Последний вошел в соглашение со Св. Престолом и в 1378 году опубликовал указ, которым он сохранял за собой все доходы конфискации и назначал инквизитору ежегодное содержание в 190 турских ливров (то же, что получали трибуналы Тулузы и Каркассона), из которых должны были оплачиваться все расходы инквизиции; при этом король добавлял, что если эта сумма не будет уплачиваться правильно, то инквизитор имеет право брать эти деньги сам лично из конфискованных имуществ. Во время ужасных беспорядков, вызванных безумием Карла VI, этот договор перестали соблюдать.

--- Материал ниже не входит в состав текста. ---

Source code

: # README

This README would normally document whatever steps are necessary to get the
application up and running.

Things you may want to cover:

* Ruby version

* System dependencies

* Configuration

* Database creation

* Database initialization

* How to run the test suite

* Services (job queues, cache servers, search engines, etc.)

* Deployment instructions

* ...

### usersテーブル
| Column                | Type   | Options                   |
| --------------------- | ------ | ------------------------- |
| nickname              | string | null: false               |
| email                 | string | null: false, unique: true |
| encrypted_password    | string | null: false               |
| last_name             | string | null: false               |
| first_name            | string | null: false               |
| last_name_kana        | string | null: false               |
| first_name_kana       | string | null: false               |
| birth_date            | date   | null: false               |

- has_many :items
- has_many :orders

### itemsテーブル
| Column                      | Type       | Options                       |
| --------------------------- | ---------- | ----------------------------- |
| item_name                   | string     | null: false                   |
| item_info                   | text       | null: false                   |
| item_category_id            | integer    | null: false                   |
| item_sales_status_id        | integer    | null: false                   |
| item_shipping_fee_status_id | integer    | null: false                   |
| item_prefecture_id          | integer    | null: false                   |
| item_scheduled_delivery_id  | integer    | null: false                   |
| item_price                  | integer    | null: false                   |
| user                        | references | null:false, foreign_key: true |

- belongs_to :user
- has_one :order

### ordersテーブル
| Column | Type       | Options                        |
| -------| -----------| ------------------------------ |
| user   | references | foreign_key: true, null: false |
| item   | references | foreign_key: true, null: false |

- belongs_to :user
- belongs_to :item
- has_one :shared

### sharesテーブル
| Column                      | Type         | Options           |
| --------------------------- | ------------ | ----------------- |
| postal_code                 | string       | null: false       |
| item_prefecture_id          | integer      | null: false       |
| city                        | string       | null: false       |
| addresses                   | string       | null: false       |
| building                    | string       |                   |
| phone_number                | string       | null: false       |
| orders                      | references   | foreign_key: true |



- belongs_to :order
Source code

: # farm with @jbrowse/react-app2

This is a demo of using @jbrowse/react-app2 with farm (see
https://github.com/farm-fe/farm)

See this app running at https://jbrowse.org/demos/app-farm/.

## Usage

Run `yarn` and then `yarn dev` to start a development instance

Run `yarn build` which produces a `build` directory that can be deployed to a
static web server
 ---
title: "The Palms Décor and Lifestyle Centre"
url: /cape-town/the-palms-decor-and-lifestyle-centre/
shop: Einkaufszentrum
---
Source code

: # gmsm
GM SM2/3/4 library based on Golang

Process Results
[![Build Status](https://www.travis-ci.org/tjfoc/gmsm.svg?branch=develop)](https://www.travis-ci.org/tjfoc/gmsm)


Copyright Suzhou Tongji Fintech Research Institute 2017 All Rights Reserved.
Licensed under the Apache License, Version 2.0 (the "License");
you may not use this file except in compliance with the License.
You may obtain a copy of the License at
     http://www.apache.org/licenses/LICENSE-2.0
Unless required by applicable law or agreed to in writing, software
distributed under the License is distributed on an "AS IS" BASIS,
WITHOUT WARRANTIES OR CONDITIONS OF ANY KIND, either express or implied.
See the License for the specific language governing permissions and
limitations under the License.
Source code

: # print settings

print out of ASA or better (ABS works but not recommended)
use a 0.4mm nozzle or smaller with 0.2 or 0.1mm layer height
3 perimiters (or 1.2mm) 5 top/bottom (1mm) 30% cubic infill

В 1409 году Александр V предоставил на решение своего легата вопрос, должен ли инквизитор Дофинэ получать по триста флоринов золотом в год, уплату которых возложить на евреев Авиньона, или по десяти флоринов в год с каждого епископа своей обширной провинции, или, наконец, возложить содержание инквизитора и его людей во время их пребывания в отдельной епархии на епископа этой епархии. Но внешняя война и внутренние междоусобия вскоре уничтожили все источники доходов. В 1432 году эмбренский инквизитор брат Петр Фабри, будучи вызван на Констанцский собор, ответил, что он не может явиться, так как, с одной стороны, у него много дела с вальденсами, а с другой – он совершенно не имеет средств на поездку. "Я никогда, – добавил он, – не беру ни одного су у Церкви Божьей и не получаю ниоткуда никакого жалованья".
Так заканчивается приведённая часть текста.